Chiaramente Cofferati non si è fatto attendere, elogiato come unico grande nome ad essere presente alla manifestazione e a condividere apertamente le scelte della Fiomm per Pomigliano, che a stretto giro, ribadisce che Boccia è invidioso per la riuscita della manifestazione e che nessuno deve sottovalutare il tremendo impegno che comporta fare attività sindacale come ha fatto lui e politica.
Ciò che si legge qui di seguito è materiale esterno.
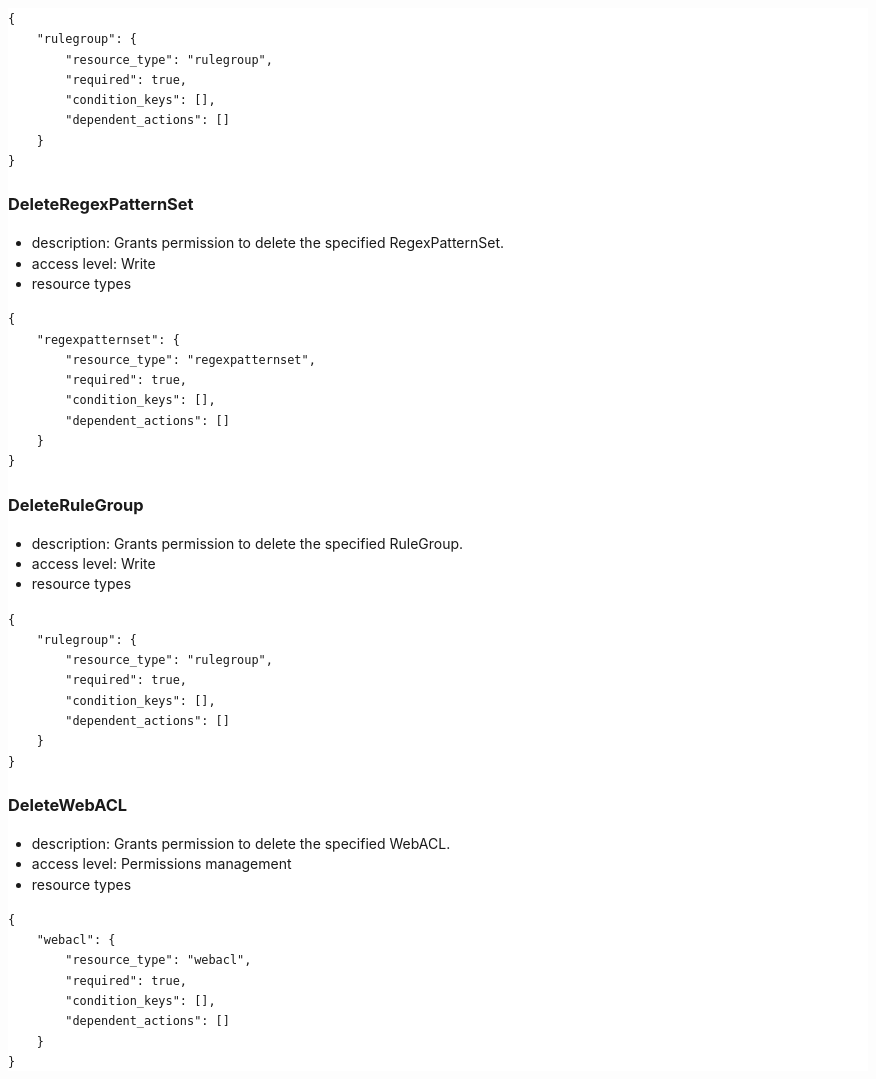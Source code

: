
 ```
{
    "rulegroup": {
        "resource_type": "rulegroup",
        "required": true,
        "condition_keys": [],
        "dependent_actions": []
    }
}
```

### DeleteRegexPatternSet

- description: Grants permission to delete the specified RegexPatternSet.
- access level: Write
- resource types

```
{
    "regexpatternset": {
        "resource_type": "regexpatternset",
        "required": true,
        "condition_keys": [],
        "dependent_actions": []
    }
}
```

### DeleteRuleGroup

- description: Grants permission to delete the specified RuleGroup.
- access level: Write
- resource types

```
{
    "rulegroup": {
        "resource_type": "rulegroup",
        "required": true,
        "condition_keys": [],
        "dependent_actions": []
    }
}
```

### DeleteWebACL

- description: Grants permission to delete the specified WebACL.
- access level: Permissions management
- resource types

```
{
    "webacl": {
        "resource_type": "webacl",
        "required": true,
        "condition_keys": [],
        "dependent_actions": []
    }
}
```
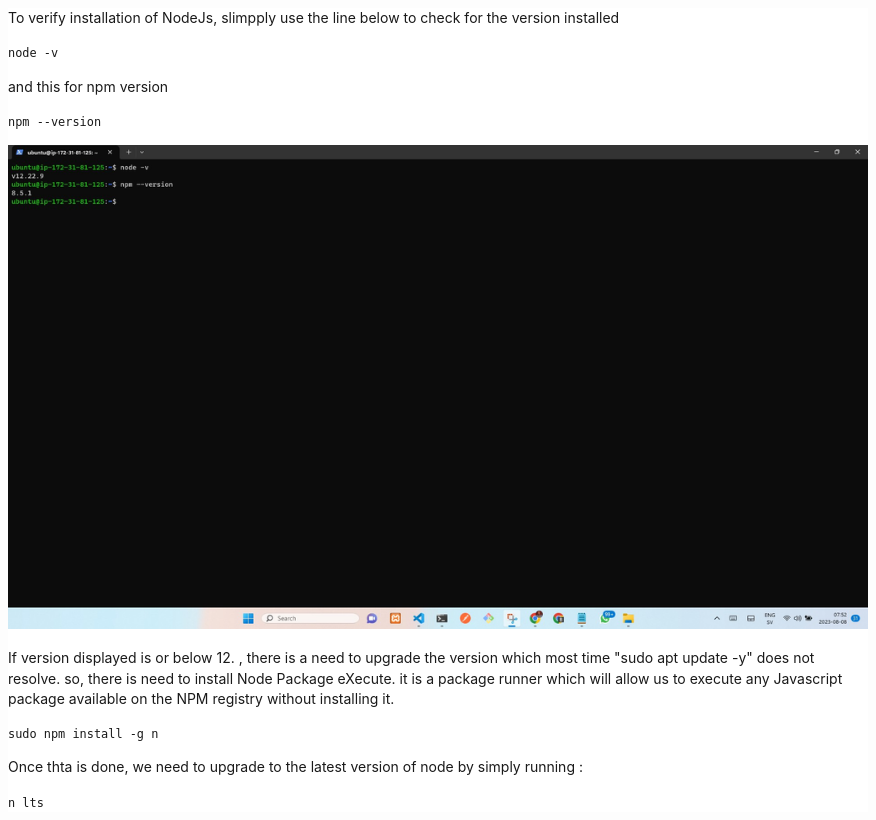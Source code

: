 To verify installation of NodeJs, slimpply use the line below to check for the version installed

	node -v

and this for npm version

	npm --version

![version Image](images/version.jpg)

If version displayed is or below 12.     , there is a need to upgrade the version which most time "sudo apt update -y" does not resolve. so, there is need to install Node Package eXecute. it is a package runner which will allow us to execute any Javascript package available on the NPM registry without installing it.

	sudo npm install -g n 

Once thta is done, we need to upgrade to the latest version of node by simply running :

	n lts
Al punto che come sapete, è andato dalla Gruber a spiegare che dopo la separazione e la nascita del nuovo figlio, non si è ricandidato a Bologna, per scegliere un'attività meno impegnativa per dedicare più tempo al figlio che ha con la ex e con la nuova compagna (al matrimonio c'era Sabrina Ferilli).

Aggiungo che come tutti i sindacalisti Cgil, partono con la scuola politica, poi entrano a dirigere la Camera del Lavoro (a proposito, so bene con quali auto ci vanno i grandi avvocati ex comunisti delle mie parti) e quindi alla segreteria generale e infine ne diventano segretari. Poi dopo una decina di anni, fanno i parlamentari e anche i ministri, o i sindaci o presidenti di regione, infine si dedicano magari a qualche  presidenza di fondazione, o associazione, tanto per continuare a prendersi qualche migliaio di euro al mese (che puntualmente devolgono alla Croce Verde o all'Arci o al partito o ad altra associazione di area politica).
Aggiungo anche che non solo dispongono di auto blu, ma anche di autista e scorta.